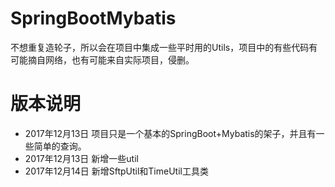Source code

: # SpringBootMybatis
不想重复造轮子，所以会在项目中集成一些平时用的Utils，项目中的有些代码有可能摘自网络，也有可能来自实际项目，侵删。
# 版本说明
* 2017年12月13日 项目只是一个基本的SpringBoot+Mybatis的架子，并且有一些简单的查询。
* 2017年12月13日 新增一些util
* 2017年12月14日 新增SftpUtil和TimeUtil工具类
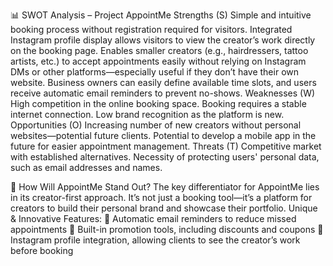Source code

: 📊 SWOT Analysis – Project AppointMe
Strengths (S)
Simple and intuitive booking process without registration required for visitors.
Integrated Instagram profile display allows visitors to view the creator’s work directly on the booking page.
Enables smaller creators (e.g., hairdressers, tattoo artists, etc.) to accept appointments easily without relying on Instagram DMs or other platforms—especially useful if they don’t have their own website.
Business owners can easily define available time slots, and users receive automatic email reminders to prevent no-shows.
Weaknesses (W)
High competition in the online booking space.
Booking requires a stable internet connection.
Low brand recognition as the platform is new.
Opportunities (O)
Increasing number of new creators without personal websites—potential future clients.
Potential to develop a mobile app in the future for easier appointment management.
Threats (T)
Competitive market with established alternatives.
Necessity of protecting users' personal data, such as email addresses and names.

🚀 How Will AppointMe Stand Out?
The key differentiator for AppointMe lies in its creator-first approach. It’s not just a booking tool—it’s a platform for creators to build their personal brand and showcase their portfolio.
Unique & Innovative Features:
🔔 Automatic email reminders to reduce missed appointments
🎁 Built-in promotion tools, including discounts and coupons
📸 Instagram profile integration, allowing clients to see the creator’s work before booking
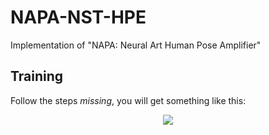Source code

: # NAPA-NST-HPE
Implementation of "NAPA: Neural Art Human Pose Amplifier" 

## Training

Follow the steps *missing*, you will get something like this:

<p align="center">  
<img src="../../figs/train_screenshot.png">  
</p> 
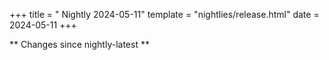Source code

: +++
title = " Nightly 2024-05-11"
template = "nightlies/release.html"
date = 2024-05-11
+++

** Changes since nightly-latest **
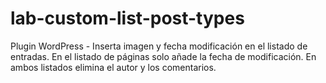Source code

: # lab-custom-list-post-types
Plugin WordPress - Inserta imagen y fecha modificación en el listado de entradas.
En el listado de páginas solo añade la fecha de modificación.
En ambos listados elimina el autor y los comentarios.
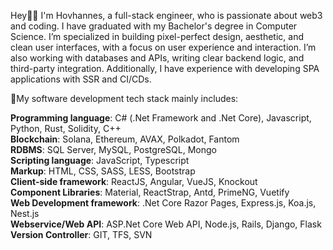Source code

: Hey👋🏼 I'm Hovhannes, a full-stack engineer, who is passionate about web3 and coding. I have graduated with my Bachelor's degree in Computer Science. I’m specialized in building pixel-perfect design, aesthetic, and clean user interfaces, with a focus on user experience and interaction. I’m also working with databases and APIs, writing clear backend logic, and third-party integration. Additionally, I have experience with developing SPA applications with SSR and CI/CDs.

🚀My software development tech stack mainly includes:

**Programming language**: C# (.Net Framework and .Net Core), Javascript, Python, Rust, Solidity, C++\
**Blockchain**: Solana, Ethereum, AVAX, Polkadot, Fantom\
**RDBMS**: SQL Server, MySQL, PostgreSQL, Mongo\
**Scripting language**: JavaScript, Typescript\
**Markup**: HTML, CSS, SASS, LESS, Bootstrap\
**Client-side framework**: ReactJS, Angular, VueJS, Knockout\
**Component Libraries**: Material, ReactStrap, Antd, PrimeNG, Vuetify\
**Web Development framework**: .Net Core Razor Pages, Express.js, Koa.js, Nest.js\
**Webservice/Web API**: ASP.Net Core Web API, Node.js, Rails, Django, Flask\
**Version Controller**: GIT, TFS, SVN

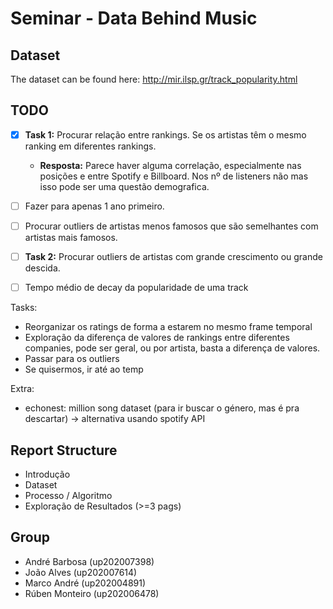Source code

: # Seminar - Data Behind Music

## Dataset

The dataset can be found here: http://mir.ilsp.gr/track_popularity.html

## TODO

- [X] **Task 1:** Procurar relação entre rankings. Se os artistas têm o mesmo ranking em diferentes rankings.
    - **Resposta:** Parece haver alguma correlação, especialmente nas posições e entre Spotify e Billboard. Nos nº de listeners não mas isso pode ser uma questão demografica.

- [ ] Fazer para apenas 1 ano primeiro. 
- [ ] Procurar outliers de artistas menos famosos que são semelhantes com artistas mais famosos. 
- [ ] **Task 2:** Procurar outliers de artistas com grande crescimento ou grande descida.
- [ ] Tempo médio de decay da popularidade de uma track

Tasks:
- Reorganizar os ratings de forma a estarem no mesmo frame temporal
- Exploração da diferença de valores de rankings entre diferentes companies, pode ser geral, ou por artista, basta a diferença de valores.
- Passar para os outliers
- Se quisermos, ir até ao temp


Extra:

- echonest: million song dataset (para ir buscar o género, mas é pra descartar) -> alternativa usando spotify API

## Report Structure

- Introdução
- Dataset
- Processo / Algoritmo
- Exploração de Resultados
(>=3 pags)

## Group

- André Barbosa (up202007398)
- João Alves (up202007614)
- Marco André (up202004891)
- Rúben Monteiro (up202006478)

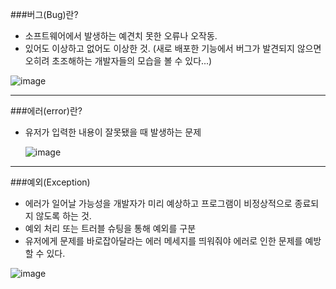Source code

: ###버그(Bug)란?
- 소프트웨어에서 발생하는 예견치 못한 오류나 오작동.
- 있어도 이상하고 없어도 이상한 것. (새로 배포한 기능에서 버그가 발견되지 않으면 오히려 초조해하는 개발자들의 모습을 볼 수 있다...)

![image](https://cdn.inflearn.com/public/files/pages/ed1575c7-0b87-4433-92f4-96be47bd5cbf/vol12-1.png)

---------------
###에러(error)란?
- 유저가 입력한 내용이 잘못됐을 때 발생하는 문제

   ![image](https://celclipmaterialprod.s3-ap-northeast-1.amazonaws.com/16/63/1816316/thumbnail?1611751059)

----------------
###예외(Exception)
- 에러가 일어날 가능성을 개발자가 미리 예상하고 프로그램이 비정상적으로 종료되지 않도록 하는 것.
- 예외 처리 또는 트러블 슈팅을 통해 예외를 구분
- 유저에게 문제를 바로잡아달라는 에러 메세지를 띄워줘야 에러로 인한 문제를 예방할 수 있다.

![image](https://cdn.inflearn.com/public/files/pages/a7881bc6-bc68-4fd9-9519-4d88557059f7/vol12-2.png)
■ ■ ■ ■
EXERCISE BRIEF: Keep the pictures out and repeat exactly the lines from the beginning of the data through the line that contains "Unique & Innovative", both ends included.

SOLVED EXERCISE:
Source code

: # SpringBootMybatis
不想重复造轮子，所以会在项目中集成一些平时用的Utils，项目中的有些代码有可能摘自网络，也有可能来自实际项目，侵删。
# 版本说明
* 2017年12月13日 项目只是一个基本的SpringBoot+Mybatis的架子，并且有一些简单的查询。
* 2017年12月13日 新增一些util
* 2017年12月14日 新增SftpUtil和TimeUtil工具类
Source code

: 📊 SWOT Analysis – Project AppointMe
Strengths (S)
Simple and intuitive booking process without registration required for visitors.
Integrated Instagram profile display allows visitors to view the creator’s work directly on the booking page.
Enables smaller creators (e.g., hairdressers, tattoo artists, etc.) to accept appointments easily without relying on Instagram DMs or other platforms—especially useful if they don’t have their own website.
Business owners can easily define available time slots, and users receive automatic email reminders to prevent no-shows.
Weaknesses (W)
High competition in the online booking space.
Booking requires a stable internet connection.
Low brand recognition as the platform is new.
Opportunities (O)
Increasing number of new creators without personal websites—potential future clients.
Potential to develop a mobile app in the future for easier appointment management.
Threats (T)
Competitive market with established alternatives.
Necessity of protecting users' personal data, such as email addresses and names.

🚀 How Will AppointMe Stand Out?
The key differentiator for AppointMe lies in its creator-first approach. It’s not just a booking tool—it’s a platform for creators to build their personal brand and showcase their portfolio.
Unique & Innovative Features:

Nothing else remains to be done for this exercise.